Would you filter the listing below so that only lines with the word "based" remain?

....

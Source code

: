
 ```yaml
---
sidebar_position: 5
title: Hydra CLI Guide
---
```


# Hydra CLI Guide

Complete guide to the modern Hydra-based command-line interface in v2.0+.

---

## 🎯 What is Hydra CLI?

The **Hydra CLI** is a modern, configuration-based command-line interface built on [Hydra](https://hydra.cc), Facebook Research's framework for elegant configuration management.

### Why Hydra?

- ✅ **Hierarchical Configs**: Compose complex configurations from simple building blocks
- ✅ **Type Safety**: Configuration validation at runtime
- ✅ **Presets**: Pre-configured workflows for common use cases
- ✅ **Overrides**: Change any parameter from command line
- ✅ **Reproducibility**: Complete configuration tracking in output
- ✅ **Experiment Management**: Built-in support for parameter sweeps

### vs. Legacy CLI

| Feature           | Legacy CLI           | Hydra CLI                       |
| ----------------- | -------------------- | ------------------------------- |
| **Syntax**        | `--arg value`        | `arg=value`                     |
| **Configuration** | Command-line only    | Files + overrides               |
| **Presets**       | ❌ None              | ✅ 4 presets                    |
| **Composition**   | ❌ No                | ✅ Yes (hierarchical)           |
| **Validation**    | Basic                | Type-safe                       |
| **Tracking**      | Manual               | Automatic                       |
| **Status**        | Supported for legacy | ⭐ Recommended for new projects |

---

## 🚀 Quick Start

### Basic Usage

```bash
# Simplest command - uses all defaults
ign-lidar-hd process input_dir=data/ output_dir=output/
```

....

- _Task result_
Complete guide to the modern Hydra-based command-line interface in v2.0+.
The **Hydra CLI** is a modern, configuration-based command-line interface built on [Hydra](https://hydra.cc), Facebook Research's framework for elegant configuration management.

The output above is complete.